Frequently asked questions
Why can't immovable property be transferred through a GPA sale?
In Suraj Lamp & Industries (P) Ltd. v. State of Haryana, (2012) 1 SCC 656, the Supreme Court held that a power of attorney creates only an agency and transfers no title, and an agreement to sell creates no interest in property. Immovable property can be lawfully transferred only by a registered deed of conveyance, so a GPA-plus-agreement-plus-will bundle cannot convey ownership.
When does a family settlement need to be registered?
A family arrangement that merely records or recites rights already settled is not compulsorily registrable, as held in Roshan Singh v. Zile Singh, AIR 1988 SC 881, and Tek Bahadur Bhujil v. Debi Singh Bhujil, AIR 1966 SC 292. But an instrument that itself creates, declares or severs rights in immovable property of Rs. 100 or more is a partition deed within Section 17(1)(b) and must be registered.
Is a compromise decree affecting immovable property always registrable?
No. Under Bhoop Singh v. Ram Singh Major, AIR 1996 SC 196, the test is whether the decree merely declares a pre-existing right (exempt under Section 17(2)(vi)) or creates a new right for the first time, especially over property outside the suit's subject-matter (registrable). A consent decree cannot be used to bypass registration where it creates fresh rights.
Can an unregistered document ever be used in evidence?
Yes, within the proviso to Section 49. Per K.B. Saha & Sons (P) Ltd. v. Development Consultant Ltd., (2008) 8 SCC 564, it may prove a collateral transaction (such as the nature of possession in a lease), and per S. Kaladevi v. V.R. Somasundaram, (2010) 5 SCC 401, it may be evidence of a contract in a suit for specific performance. It cannot be used to prove the main transaction itself.
Does a Muslim gift of immovable property require registration?
No. In Hafeeza Bibi v. Shaikh Farid, (2011) 5 SCC 654, the Supreme Court held that a valid hiba needs only declaration by the donor, acceptance by the donee, and delivery of possession. Writing is not essential, and reducing the gift to writing does not by itself make registration compulsory, though the three essentials must still be proved.

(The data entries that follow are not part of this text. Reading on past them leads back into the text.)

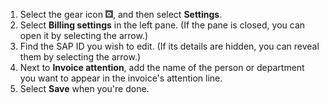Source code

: 1. Select the gear icon ![gear icon](../../images/BA_Icons_Gear.png), and then select **Settings**.
1. Select **Billing settings** in the left pane. (If the pane is closed, you can open it by selecting the arrow.)
1. Find the SAP ID you wish to edit. (If its details are hidden, you can reveal them by selecting the arrow.)
1. Next to **Invoice attention**, add the name of the person or department you want to appear in the invoice's attention line.
1. Select **Save** when you're done.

Can a Sub-Registrar cancel a document after it is registered?
No. In Satya Pal Anand v. State of M.P., (2016) 10 SCC 767, the Supreme Court held that the Registration Act contains no power for the registering officer to recall or cancel a registration once effected; he becomes functus officio. The only remedy for an aggrieved party is to approach a competent civil court for cancellation of the instrument.